> **PROBLEM DESCRIPTION**:
Could you write out every record below exactly, leaving out any pictures?

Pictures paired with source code
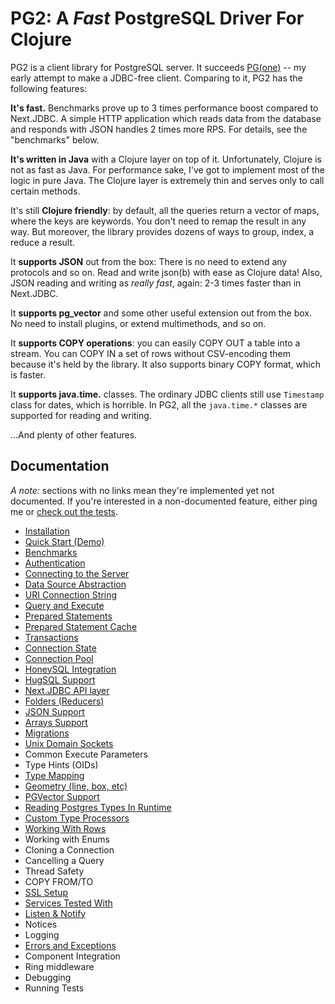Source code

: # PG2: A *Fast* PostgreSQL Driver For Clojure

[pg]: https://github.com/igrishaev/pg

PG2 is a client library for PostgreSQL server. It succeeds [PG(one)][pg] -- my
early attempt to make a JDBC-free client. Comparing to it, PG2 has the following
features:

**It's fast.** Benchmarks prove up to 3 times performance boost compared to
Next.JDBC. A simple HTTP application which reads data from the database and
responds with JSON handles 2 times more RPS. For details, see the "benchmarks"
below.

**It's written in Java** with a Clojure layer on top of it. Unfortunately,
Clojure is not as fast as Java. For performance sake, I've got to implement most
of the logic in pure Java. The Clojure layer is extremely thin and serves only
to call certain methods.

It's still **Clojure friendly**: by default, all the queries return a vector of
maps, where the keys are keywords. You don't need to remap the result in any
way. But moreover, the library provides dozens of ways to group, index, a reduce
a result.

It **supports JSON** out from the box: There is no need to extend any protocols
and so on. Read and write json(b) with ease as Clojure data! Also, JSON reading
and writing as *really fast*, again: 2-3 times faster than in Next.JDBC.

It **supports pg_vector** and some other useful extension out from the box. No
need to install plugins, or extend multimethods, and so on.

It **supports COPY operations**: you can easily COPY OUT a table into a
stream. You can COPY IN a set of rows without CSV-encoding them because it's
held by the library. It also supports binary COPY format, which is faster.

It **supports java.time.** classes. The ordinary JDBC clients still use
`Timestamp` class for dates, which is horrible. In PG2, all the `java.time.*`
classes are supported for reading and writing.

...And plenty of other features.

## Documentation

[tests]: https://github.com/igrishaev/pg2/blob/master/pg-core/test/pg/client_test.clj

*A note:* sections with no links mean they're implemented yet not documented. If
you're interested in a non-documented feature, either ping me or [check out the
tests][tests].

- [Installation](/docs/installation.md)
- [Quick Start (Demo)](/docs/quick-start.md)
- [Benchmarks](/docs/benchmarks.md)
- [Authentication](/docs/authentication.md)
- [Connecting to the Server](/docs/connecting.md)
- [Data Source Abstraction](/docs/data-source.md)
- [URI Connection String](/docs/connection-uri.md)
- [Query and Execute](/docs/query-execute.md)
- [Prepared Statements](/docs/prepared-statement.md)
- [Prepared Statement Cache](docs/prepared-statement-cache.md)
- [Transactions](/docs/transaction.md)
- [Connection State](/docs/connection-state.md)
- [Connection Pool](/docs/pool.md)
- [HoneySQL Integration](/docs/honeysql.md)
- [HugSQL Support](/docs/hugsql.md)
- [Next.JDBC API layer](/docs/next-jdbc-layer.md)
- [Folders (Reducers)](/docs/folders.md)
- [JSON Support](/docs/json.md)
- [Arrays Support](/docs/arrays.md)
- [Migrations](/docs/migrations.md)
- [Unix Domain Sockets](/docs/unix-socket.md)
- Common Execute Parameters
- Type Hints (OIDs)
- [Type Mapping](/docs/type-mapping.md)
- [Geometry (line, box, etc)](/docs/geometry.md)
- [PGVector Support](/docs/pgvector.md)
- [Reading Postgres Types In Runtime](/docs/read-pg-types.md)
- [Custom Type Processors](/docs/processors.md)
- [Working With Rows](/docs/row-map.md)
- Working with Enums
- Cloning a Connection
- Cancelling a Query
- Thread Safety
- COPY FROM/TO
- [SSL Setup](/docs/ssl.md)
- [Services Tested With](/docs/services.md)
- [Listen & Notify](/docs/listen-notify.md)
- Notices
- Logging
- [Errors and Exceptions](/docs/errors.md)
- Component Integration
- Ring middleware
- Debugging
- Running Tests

> **WRITTEN SOLUTION**:
Source code

: # PG2: A *Fast* PostgreSQL Driver For Clojure

[pg]: https://github.com/igrishaev/pg

PG2 is a client library for PostgreSQL server. It succeeds [PG(one)][pg] -- my
early attempt to make a JDBC-free client. Comparing to it, PG2 has the following
features:

**It's fast.** Benchmarks prove up to 3 times performance boost compared to
Next.JDBC. A simple HTTP application which reads data from the database and
responds with JSON handles 2 times more RPS. For details, see the "benchmarks"
below.

**It's written in Java** with a Clojure layer on top of it. Unfortunately,
Clojure is not as fast as Java. For performance sake, I've got to implement most
of the logic in pure Java. The Clojure layer is extremely thin and serves only
to call certain methods.

It's still **Clojure friendly**: by default, all the queries return a vector of
maps, where the keys are keywords. You don't need to remap the result in any
way. But moreover, the library provides dozens of ways to group, index, a reduce
a result.

It **supports JSON** out from the box: There is no need to extend any protocols
and so on. Read and write json(b) with ease as Clojure data! Also, JSON reading
and writing as *really fast*, again: 2-3 times faster than in Next.JDBC.

It **supports pg_vector** and some other useful extension out from the box. No
need to install plugins, or extend multimethods, and so on.

It **supports COPY operations**: you can easily COPY OUT a table into a
stream. You can COPY IN a set of rows without CSV-encoding them because it's
held by the library. It also supports binary COPY format, which is faster.

It **supports java.time.** classes. The ordinary JDBC clients still use
`Timestamp` class for dates, which is horrible. In PG2, all the `java.time.*`
classes are supported for reading and writing.

...And plenty of other features.

## Documentation

[tests]: https://github.com/igrishaev/pg2/blob/master/pg-core/test/pg/client_test.clj

*A note:* sections with no links mean they're implemented yet not documented. If
you're interested in a non-documented feature, either ping me or [check out the
tests][tests].

- [Installation](/docs/installation.md)
- [Quick Start (Demo)](/docs/quick-start.md)
- [Benchmarks](/docs/benchmarks.md)
- [Authentication](/docs/authentication.md)
- [Connecting to the Server](/docs/connecting.md)
- [Data Source Abstraction](/docs/data-source.md)
- [URI Connection String](/docs/connection-uri.md)
- [Query and Execute](/docs/query-execute.md)
- [Prepared Statements](/docs/prepared-statement.md)
- [Prepared Statement Cache](docs/prepared-statement-cache.md)
- [Transactions](/docs/transaction.md)
- [Connection State](/docs/connection-state.md)
- [Connection Pool](/docs/pool.md)
- [HoneySQL Integration](/docs/honeysql.md)
- [HugSQL Support](/docs/hugsql.md)
- [Next.JDBC API layer](/docs/next-jdbc-layer.md)
- [Folders (Reducers)](/docs/folders.md)
- [JSON Support](/docs/json.md)
- [Arrays Support](/docs/arrays.md)
- [Migrations](/docs/migrations.md)
- [Unix Domain Sockets](/docs/unix-socket.md)
- Common Execute Parameters
- Type Hints (OIDs)
- [Type Mapping](/docs/type-mapping.md)
- [Geometry (line, box, etc)](/docs/geometry.md)
- [PGVector Support](/docs/pgvector.md)
- [Reading Postgres Types In Runtime](/docs/read-pg-types.md)
- [Custom Type Processors](/docs/processors.md)
- [Working With Rows](/docs/row-map.md)
- Working with Enums
- Cloning a Connection
- Cancelling a Query
- Thread Safety
- COPY FROM/TO
- [SSL Setup](/docs/ssl.md)
- [Services Tested With](/docs/services.md)
- [Listen & Notify](/docs/listen-notify.md)
- Notices
- Logging
- [Errors and Exceptions](/docs/errors.md)
- Component Integration
- Ring middleware
- Debugging
- Running Tests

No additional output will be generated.